*WORK TO BE COMPLETED:* The answer must be only the lines below from the one holding "[[Reproducibility]]" down to the one holding "# Sample: Genesys AudioHook to Azure", ends included, printed exactly; please omit all pictures.

[RECORDS PROVIDED — start]

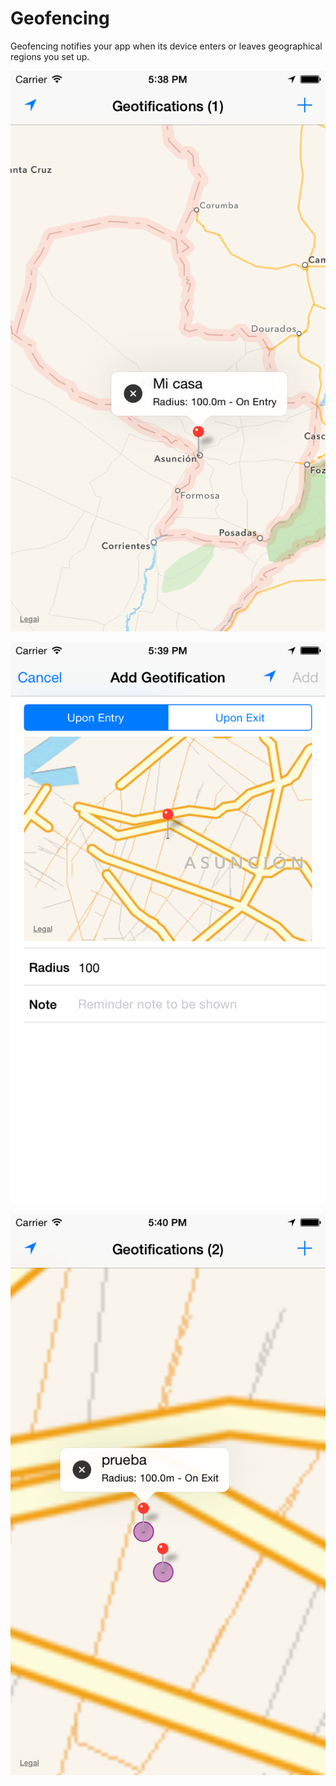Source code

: # Geofencing
Geofencing notifies your app when its device enters or leaves geographical regions you set up.

![alt tag](https://github.com/Gumarelo/Geofencing/blob/master/Imagenes/screen1.png?raw=true)

![alt tag](https://github.com/Gumarelo/Geofencing/blob/master/Imagenes/screen2.png?raw=true)

![alt tag](https://github.com/Gumarelo/Geofencing/blob/master/Imagenes/screen3.png?raw=true)
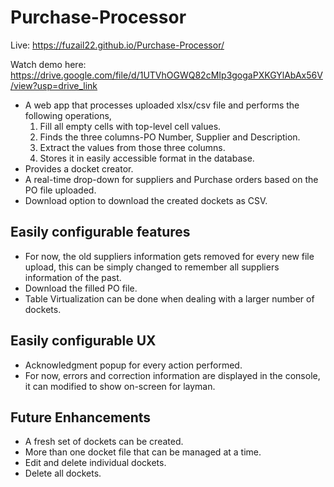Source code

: # Purchase-Processor
Live: https://fuzail22.github.io/Purchase-Processor/

Watch demo here: https://drive.google.com/file/d/1UTVhOGWQ82cMIp3gogaPXKGYlAbAx56V/view?usp=drive_link

- A web app that processes uploaded xlsx/csv file and performs the following operations,
  1. Fill all empty cells with top-level cell values.
  2. Finds the three columns-PO Number, Supplier and Description.
  3. Extract the values from those three columns.
  4. Stores it in easily accessible format in the database.
- Provides a docket creator.
- A real-time drop-down for suppliers and Purchase orders based on the PO file uploaded.
- Download option to download the created dockets as CSV.

## Easily configurable features
- For now, the old suppliers information gets removed for every new file upload, this can be simply changed to remember all suppliers information of the past.
- Download the filled PO file.
- Table Virtualization can be done when dealing with a larger number of dockets.

## Easily configurable UX
- Acknowledgment popup for every action performed.
- For now, errors and correction information are displayed in the console, it can modified to show on-screen for layman.

## Future Enhancements
- A fresh set of dockets can be created. 
- More than one docket file that can be managed at a time.
- Edit and delete individual dockets.
- Delete all dockets.
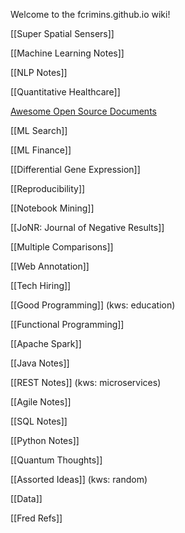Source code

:Welcome to the fcrimins.github.io wiki!

[[Super Spatial Sensers]]

[[Machine Learning Notes]]

[[NLP Notes]]

[[Quantitative Healthcare]]

[Awesome Open Source Documents](https://github.com/nacyot/awesome-opensource-documents)

[[ML Search]]

[[ML Finance]]

[[Differential Gene Expression]]

[[Reproducibility]]

[[Notebook Mining]]

[[JoNR: Journal of Negative Results]]

[[Multiple Comparisons]]

[[Web Annotation]]

[[Tech Hiring]]

[[Good Programming]] (kws: education)

[[Functional Programming]]

[[Apache Spark]]

[[Java Notes]]

[[REST Notes]] (kws: microservices)

[[Agile Notes]]

[[SQL Notes]]

[[Python Notes]]

[[Quantum Thoughts]]

[[Assorted Ideas]] (kws: random)

[[Data]]

[[Fred Refs]]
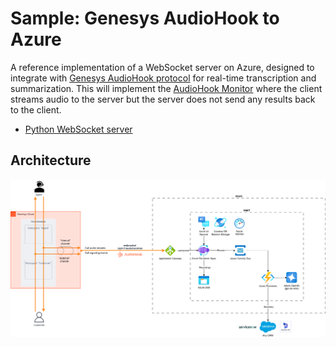 # Sample: Genesys AudioHook to Azure

A reference implementation of a WebSocket server on Azure, designed to integrate with [Genesys AudioHook protocol](https://developer.genesys.cloud/devapps/audiohook) for real-time transcription and summarization. This will implement the [AudioHook Monitor](https://help.mypurecloud.com/articles/audiohook-monitor-overview/) where the client streams audio to the server but the server does not send any results back to the client.

- [Python WebSocket server](./server/python)

## Architecture

![Real-time architecture](./docs/images/real-time-architecture.png)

[RECORDS PROVIDED — finish]

*WRITTEN REPLY:*
[[Reproducibility]]

[[Notebook Mining]]

[[JoNR: Journal of Negative Results]]

[[Multiple Comparisons]]

[[Web Annotation]]

[[Tech Hiring]]

[[Good Programming]] (kws: education)

[[Functional Programming]]

[[Apache Spark]]

[[Java Notes]]

[[REST Notes]] (kws: microservices)

[[Agile Notes]]

[[SQL Notes]]

[[Python Notes]]

[[Quantum Thoughts]]

[[Assorted Ideas]] (kws: random)

[[Data]]

[[Fred Refs]]
 # Sample: Genesys AudioHook to Azure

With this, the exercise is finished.